The model evaluator leverages the huggingface library. The following packages must be installed:

1. transformers
2. datasets
3. evaluate
4. torchmetrics

In [None]:
!pip install transformers datasets evaluate torchmetrics

### Imports

In [None]:
import torch
from datasets import load_dataset, Dataset, DatasetDict
from google.colab import drive, runtime
from transformers import AutoTokenizer, AutoModelForSequenceClassification, Trainer, TrainingArguments, pipeline
import torchmetrics
from tqdm import tqdm
import os
import datetime
import plotly.express as px
import pandas
import numpy as np
from collections import Counter
import sqlite3 as sq
from dataclasses import dataclass
from typing import Dict, List, Tuple, Callable
import evaluate


In [None]:
device = torch.device('cuda') if torch.cuda.is_available() else torch.device('cpu')

In [None]:
drive.mount('/content/drive')

## Paths

This notebook requires a connection with the database containing all of the transcript data and the labels.

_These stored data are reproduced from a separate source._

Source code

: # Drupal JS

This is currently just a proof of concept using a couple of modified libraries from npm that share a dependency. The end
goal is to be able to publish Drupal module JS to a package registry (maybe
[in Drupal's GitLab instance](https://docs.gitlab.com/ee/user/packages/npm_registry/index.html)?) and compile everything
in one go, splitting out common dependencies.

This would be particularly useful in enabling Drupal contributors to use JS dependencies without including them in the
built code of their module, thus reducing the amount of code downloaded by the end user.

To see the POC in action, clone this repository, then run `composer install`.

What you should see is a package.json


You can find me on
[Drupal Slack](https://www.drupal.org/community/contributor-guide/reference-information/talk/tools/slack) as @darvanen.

This can be generated by running the FinancialModelPrep [notebook](https://colab.research.google.com/drive/1IPQLXCfiAfVXH-W30vYevktjQZnV6qt6?usp=sharing) notebook to create the database and pull the financial data along with the Summary [notebook](https://colab.research.google.com/drive/1Jv0knYxpoCyexYn6yA6TSIxOsX9nJY5L?usp=sharing) to summarize the transcripts.

In [None]:
project_path = "/content/drive/MyDrive/CSCI-5541/Project/"
data_path = os.path.join(project_path, "data")
model_path = os.path.join(project_path,"model")
classification_model_path = os.path.join(model_path,"classification")
tokenizer_base_path = os.path.join(project_path, "tokenizer")
fine_tuned_model_base_path = os.path.join(model_path, "fine_tuned_classification")

In [None]:
database_path = os.path.join(data_path, "earnings_transcripts_data.db")

In [None]:
if not os.path.exists(classification_model_path):
    os.makedirs(classification_model_path)
if not os.path.exists(tokenizer_base_path):
    os.makedirs(tokenizer_base_path)
if not os.path.exists(fine_tuned_model_base_path):
    os.makedirs(fine_tuned_model_base_path)

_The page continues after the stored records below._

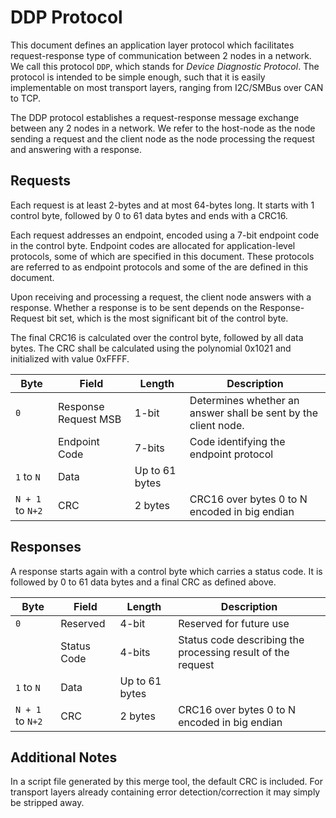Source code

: # DDP Protocol

This document defines an application layer protocol which facilitates request-response type of communication between 2 nodes in a network.
We call this protocol `DDP`, which stands for _Device Diagnostic Protocol_.
The protocol is intended to be simple enough, such that it is easily implementable on most transport layers, ranging from I2C/SMBus over CAN to TCP.

The DDP protocol establishes a request-response message exchange between any 2 nodes in a network.
We refer to the host-node as the node sending a request and the client node as the node processing the request and answering with a response.

## Requests

Each request is at least 2-bytes and at most 64-bytes long. It starts with 1 control byte, followed by 0 to 61 data bytes and ends with a CRC16.

Each request addresses an endpoint, encoded using a 7-bit endpoint code in the control byte.
Endpoint codes are allocated for application-level protocols, some of which are specified in this document. These protocols are referred to as endpoint protocols and some of the are defined in this document.

Upon receiving and processing a request, the client node answers with a response. Whether a response is to be sent depends on the Response-Request bit set, which is the most significant bit of the control byte.

The final CRC16 is calculated over the control byte, followed by all data bytes. The CRC shall be calculated using the polynomial 0x1021 and initialized with value 0xFFFF.

| Byte             | Field                | Length         | Description                                                    |
| ---------------- | -------------------- | -------------- | -------------------------------------------------------------- |
| `0`              | Response Request MSB | 1-bit          | Determines whether an answer shall be sent by the client node. |
|                  | Endpoint Code        | 7-bits         | Code identifying the endpoint protocol                         |
| `1` to `N`       | Data                 | Up to 61 bytes |                                                                |
| `N + 1` to `N+2` | CRC                  | 2 bytes        | CRC16 over bytes 0 to N encoded in big endian                  |

## Responses

A response starts again with a control byte which carries a status code. It is followed by 0 to 61 data bytes and a final CRC as defined above.

| Byte             | Field       | Length         | Description                                                 |
| ---------------- | ----------- | -------------- | ----------------------------------------------------------- |
| `0`              | Reserved    | 4-bit          | Reserved for future use                                     |
|                  | Status Code | 4-bits         | Status code describing the processing result of the request |
| `1` to `N`       | Data        | Up to 61 bytes |                                                             |
| `N + 1` to `N+2` | CRC         | 2 bytes        | CRC16 over bytes 0 to N encoded in big endian               |

## Additional Notes

In a script file generated by this merge tool, the default CRC is included.
For transport layers already containing error detection/correction it may simply be stripped away.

## Data Classes and DB Util

### Data Classes

Objects to hold data from tables

In [None]:
@dataclass
class Company:
    symbol: str

    def to_dict(self):
        return {
            "symbol": self.symbol
        }

@dataclass
class Transcript:
    symbol: str
    date: str
    year: int
    quarter: int
    transcript: str

    def to_dict(self):
        return {
            "symbol": self.symbol,
            "date": self.date,
            "year": self.year,
            "quarter": self.quarter,
            "transcript": self.transcript
        }


@dataclass
class Price:
    symbol: str
    date: str
    opening_price: float
    closing_price: float

    def to_dict(self):
        return {
            "symbol": self.symbol,
            "date": self.date,
            "opening_price": self.opening_price,
            "closing_price": self.closing_price,
        }

@dataclass
class Label:
    id: int
    symbol: str
    transcript_date: str
    price_day_of_meeting: float
    avg_value: float
    delta_days: int
    total_days: int
    avg_type: str
    label: str


@dataclass
class Predicted_Label:
    id: int
    true_label_id: int
    symbol: str
    transcript_date: str
    label: str
    summarization_method: str
    classification_method: str
    true_label_id: int

@dataclass
class TranscriptSummary:
    symbol: str
    date: str
    year: int
    quarter: int
    summarized_transcript: str
    summarization_method: str

    def to_dict(self):
        return {
            "symbol": self.symbol,
            "date": self.date,
            "year": self.year,
            "quarter": self.quarter,
            "summarized_transcript": self.summarized_transcript,
            "summarization_method": self.summarization_method,
        }

### DB Util
Utility for interacting with the database

In [None]:
class DB_Util:
    def __init__(self, database_path: str):
        self.con = sq.connect(database_path)

    
    def create_or_drop_table(self, sql: str) -> bool:
        cursor = self.con.cursor()
        try:
            cursor.execute(
                sql,
            )
            return True
        except Exception as e:
            print(e)
            return False
        finally:
            self.con.commit()
            cursor.close()
            del cursor

    def execute_query(self, sql: str, args: List) -> List:
        cursor = self.con.cursor()
        try:
            query_results = cursor.execute(
                sql,
                args
            )
            return query_results.fetchall()
        except Exception as e:
            print(e)
            return []
        finally:
            cursor.close()
            del cursor


    def insert_data(self, sql: str, data: List) -> bool:
        cursor = self.con.cursor()
        try:
            cursor.execute(
                sql,
                data                
            )
            return True
        except Exception as e:
            print(e)
            return False
        finally:
            self.con.commit()
            cursor.close()
            del cursor
    
    def close_connection(self):
        self.con.close()
        del self.con

## Database Connection and Operations

### Create Database Connection
In order to interact with the database, simply pass the path to the database to the constructor.

In [None]:
db_util = DB_Util(database_path=database_path)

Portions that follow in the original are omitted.